Here’s some of what “character” means to Moore (via a profile in the unsurprisingly narrow-minded Baptist Press):
Our goal from day one here in Kansas City was to create an organization we’d want our own sons and family to be a part of. With scouts that we hire, [we ask] would we want this particular scout in our home representing the Royals, talking to our son about joining the Royals? Would we want this coach, this instructor, this manager around our sons on a daily basis?
The profile encapsulates Moore’s view to baseball success: “patience, trust in Christ and an emphasis on character within the organization marked the path to turning around the franchise.” Which seems lovely as a matter of personal faith, but really not so much when it comes to a large business venture that probably ought to have rational methods for evaluating the performance of its employees.
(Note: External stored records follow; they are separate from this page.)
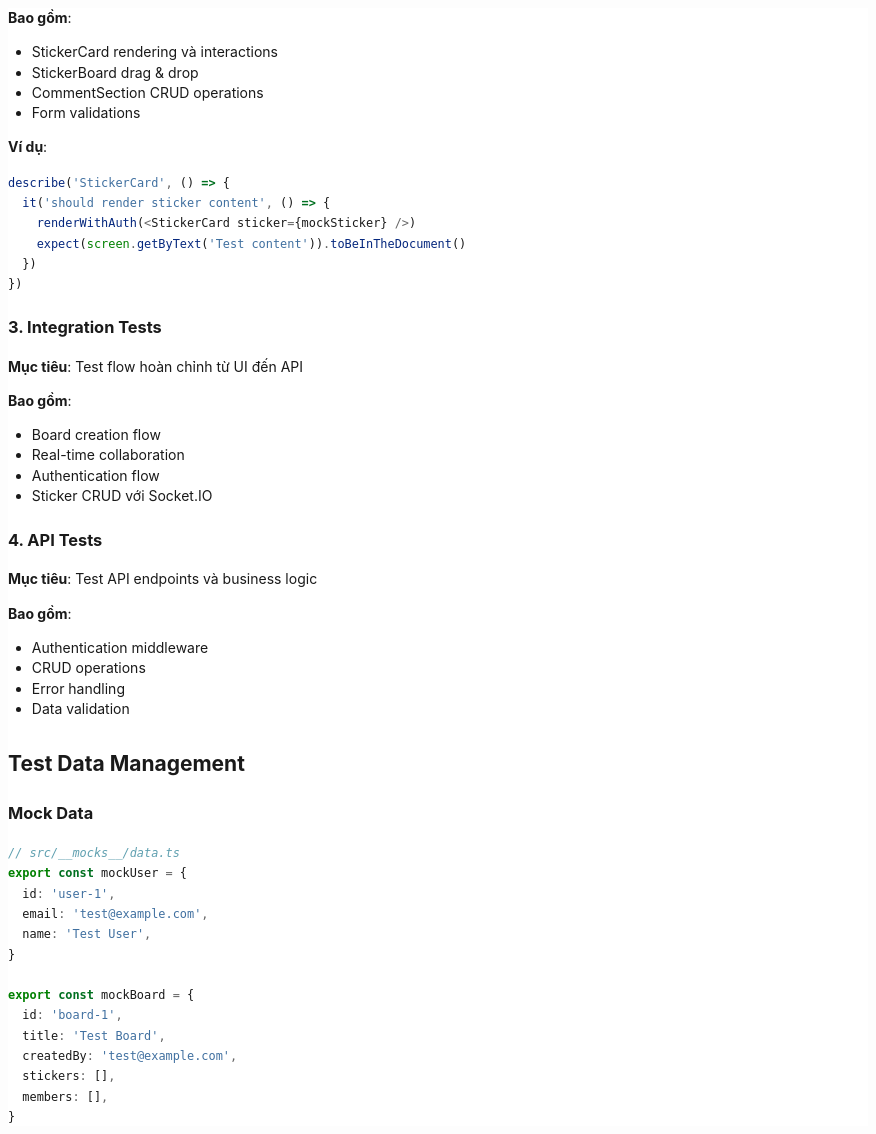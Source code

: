 **Bao gồm**:
- StickerCard rendering và interactions
- StickerBoard drag & drop
- CommentSection CRUD operations
- Form validations

**Ví dụ**:
```typescript
describe('StickerCard', () => {
  it('should render sticker content', () => {
    renderWithAuth(<StickerCard sticker={mockSticker} />)
    expect(screen.getByText('Test content')).toBeInTheDocument()
  })
})
```

### 3. Integration Tests
**Mục tiêu**: Test flow hoàn chỉnh từ UI đến API

**Bao gồm**:
- Board creation flow
- Real-time collaboration
- Authentication flow
- Sticker CRUD với Socket.IO

### 4. API Tests
**Mục tiêu**: Test API endpoints và business logic

**Bao gồm**:
- Authentication middleware
- CRUD operations
- Error handling
- Data validation

## Test Data Management

### Mock Data
```typescript
// src/__mocks__/data.ts
export const mockUser = {
  id: 'user-1',
  email: 'test@example.com',
  name: 'Test User',
}

export const mockBoard = {
  id: 'board-1',
  title: 'Test Board',
  createdBy: 'test@example.com',
  stickers: [],
  members: [],
}
```
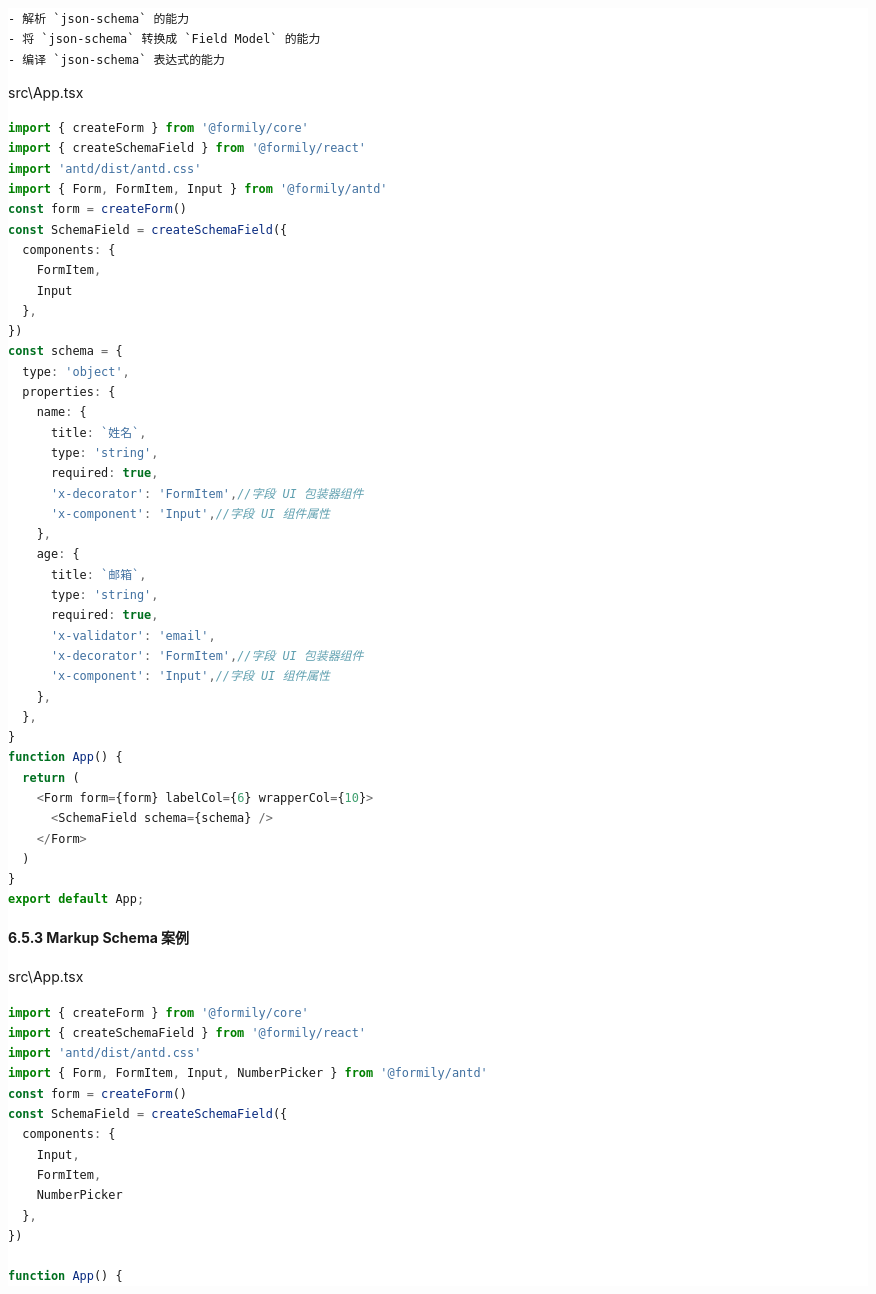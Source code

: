     - 解析 `json-schema` 的能力
    - 将 `json-schema` 转换成 `Field Model` 的能力
    - 编译 `json-schema` 表达式的能力

src\App.tsx

```ts
import { createForm } from '@formily/core'
import { createSchemaField } from '@formily/react'
import 'antd/dist/antd.css'
import { Form, FormItem, Input } from '@formily/antd'
const form = createForm()
const SchemaField = createSchemaField({
  components: {
    FormItem,
    Input
  },
})
const schema = {
  type: 'object',
  properties: {
    name: {
      title: `姓名`,
      type: 'string',
      required: true,
      'x-decorator': 'FormItem',//字段 UI 包装器组件
      'x-component': 'Input',//字段 UI 组件属性
    },
    age: {
      title: `邮箱`,
      type: 'string',
      required: true,
      'x-validator': 'email',
      'x-decorator': 'FormItem',//字段 UI 包装器组件
      'x-component': 'Input',//字段 UI 组件属性
    },
  },
}
function App() {
  return (
    <Form form={form} labelCol={6} wrapperCol={10}>
      <SchemaField schema={schema} />
    </Form>
  )
}
export default App;
```

#### 6.5.3 Markup Schema 案例
src\App.tsx
```ts
import { createForm } from '@formily/core'
import { createSchemaField } from '@formily/react'
import 'antd/dist/antd.css'
import { Form, FormItem, Input, NumberPicker } from '@formily/antd'
const form = createForm()
const SchemaField = createSchemaField({
  components: {
    Input,
    FormItem,
    NumberPicker
  },
})

function App() {
```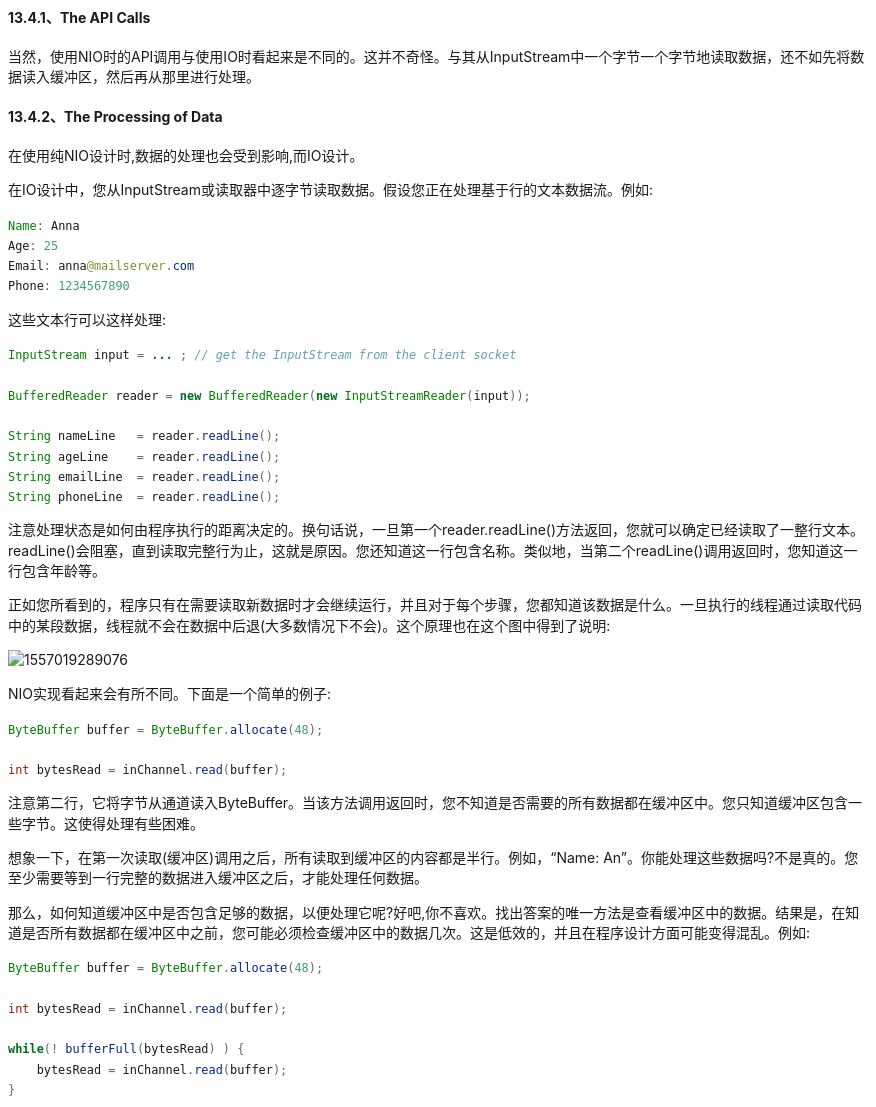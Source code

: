 #### 13.4.1、The API Calls

当然，使用NIO时的API调用与使用IO时看起来是不同的。这并不奇怪。与其从InputStream中一个字节一个字节地读取数据，还不如先将数据读入缓冲区，然后再从那里进行处理。

#### 13.4.2、The Processing of Data

在使用纯NIO设计时,数据的处理也会受到影响,而IO设计。

在IO设计中，您从InputStream或读取器中逐字节读取数据。假设您正在处理基于行的文本数据流。例如:

```java
Name: Anna
Age: 25
Email: anna@mailserver.com
Phone: 1234567890
```

这些文本行可以这样处理:

```java
InputStream input = ... ; // get the InputStream from the client socket

BufferedReader reader = new BufferedReader(new InputStreamReader(input));

String nameLine   = reader.readLine();
String ageLine    = reader.readLine();
String emailLine  = reader.readLine();
String phoneLine  = reader.readLine();
```

注意处理状态是如何由程序执行的距离决定的。换句话说，一旦第一个reader.readLine()方法返回，您就可以确定已经读取了一整行文本。readLine()会阻塞，直到读取完整行为止，这就是原因。您还知道这一行包含名称。类似地，当第二个readLine()调用返回时，您知道这一行包含年龄等。

正如您所看到的，程序只有在需要读取新数据时才会继续运行，并且对于每个步骤，您都知道该数据是什么。一旦执行的线程通过读取代码中的某段数据，线程就不会在数据中后退(大多数情况下不会)。这个原理也在这个图中得到了说明:

![1557019289076](C:\Users\GaoKang\AppData\Roaming\Typora\typora-user-images\1557019289076.png)

NIO实现看起来会有所不同。下面是一个简单的例子:

```java
ByteBuffer buffer = ByteBuffer.allocate(48);

int bytesRead = inChannel.read(buffer);
```

注意第二行，它将字节从通道读入ByteBuffer。当该方法调用返回时，您不知道是否需要的所有数据都在缓冲区中。您只知道缓冲区包含一些字节。这使得处理有些困难。

想象一下，在第一次读取(缓冲区)调用之后，所有读取到缓冲区的内容都是半行。例如，“Name: An”。你能处理这些数据吗?不是真的。您至少需要等到一行完整的数据进入缓冲区之后，才能处理任何数据。

那么，如何知道缓冲区中是否包含足够的数据，以便处理它呢?好吧,你不喜欢。找出答案的唯一方法是查看缓冲区中的数据。结果是，在知道是否所有数据都在缓冲区中之前，您可能必须检查缓冲区中的数据几次。这是低效的，并且在程序设计方面可能变得混乱。例如:

```java
ByteBuffer buffer = ByteBuffer.allocate(48);

int bytesRead = inChannel.read(buffer);

while(! bufferFull(bytesRead) ) {
    bytesRead = inChannel.read(buffer);
}
```
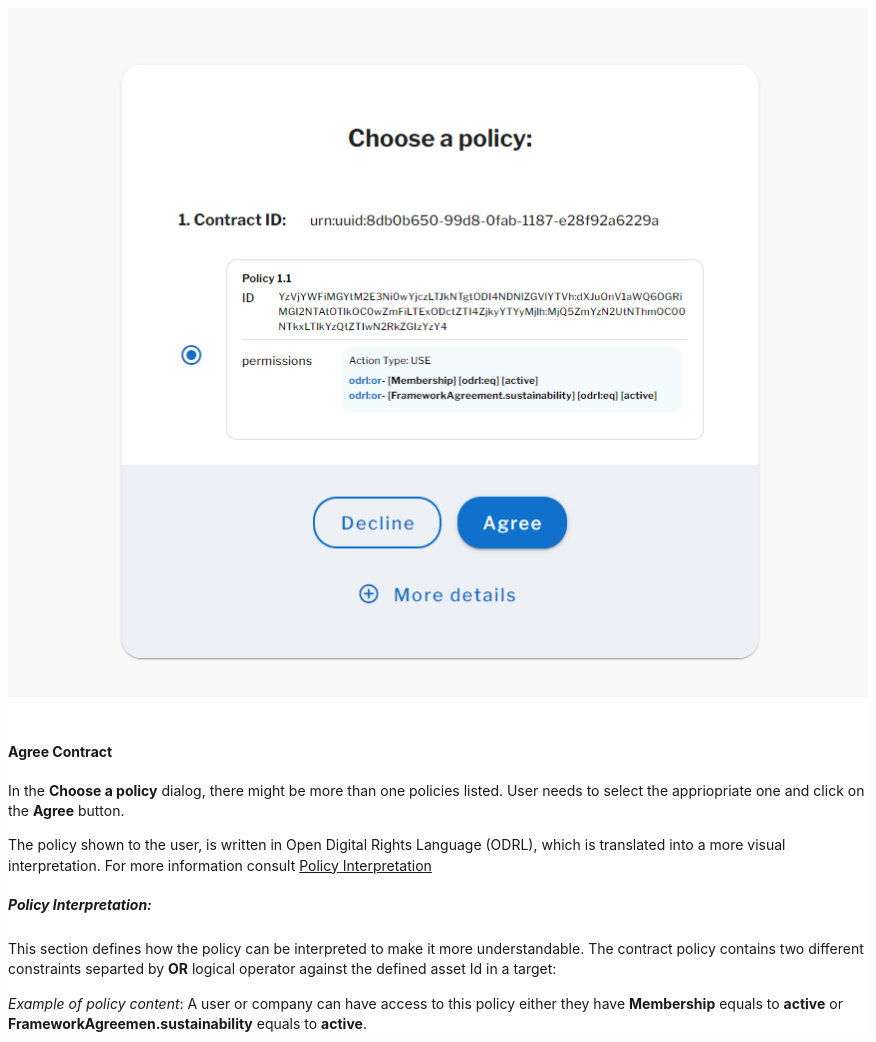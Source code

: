 ![Agree Contract policy](./media/agreePolicy.png)
</br></br>

#### Agree Contract

In the **Choose a policy** dialog, there might be more than one policies listed. User needs to select the appriopriate one and click on the **Agree** button.

The policy shown to the user, is written in Open Digital Rights Language (ODRL), which is translated into a more visual interpretation. For more information consult [Policy Interpretation](#policy-interpretation)

##### Policy Interpretation:
This section defines how the policy can be interpreted to make it more understandable. The contract policy contains two different constraints separted by **OR** logical operator against the defined asset Id in a target:

_Example of policy content_:
A user or company can have access to this policy either they have **Membership** equals to **active** or **FrameworkAgreemen.sustainability** equals to **active**.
And under Moore’s stewardship, the Royals have done some massively stupid things. Like trading the consensus top prospect (Wil Myers) and top-50 pitcher (Jake Odorizzi) for 2 years of a good pitcher (James Shields) and what was then a reclamation project (Wade Davis). In retrospect, it’s easy to say that the Royals were “right” to make that trade, but they were universally trashed at the time by anyone with knowledge of baseball talent. In retrospect, we have seen the Royals go to the World Series twice in a row, while the Rays have been fairly middling for the past couple years. But based on the information available in December of 2012, and the dismal position the Royals were in, the trade was absolutely indefensible.
But this is part of the myth of baseball (and all of sports, really)—and the myth of America. The Royals have been successful in the past couple years, so they must have done the right things leading up to that success. Ass-backwards reasoning, yes—but that’s the myth of American meritocracy. If you have a good character and you work hard, the reasoning goes, then you’re bound to succeed. This, too, is the myth of the underdog, as highlighted by Mitchell Nathanson in his insightful A People’s History of Baseball. We believe—need to believe—that the underdog, at a structural disadvantage, nonetheless has the pluck and moxie to take down the people (teams, companies, etc.) that have all of the power and all of the privilege and all of the advantage. It’s obviously a lie. As Nathanson observes, the underdog almost never wins. That’s why he’s the underdog. To believe otherwise is to doubt all reason and evidence to the contrary—essentially the same as asserting that “character” is how to build a team. Dayton Moore is a snake oil salesman, and it’s infuriating that he’s never going to have to answer for it.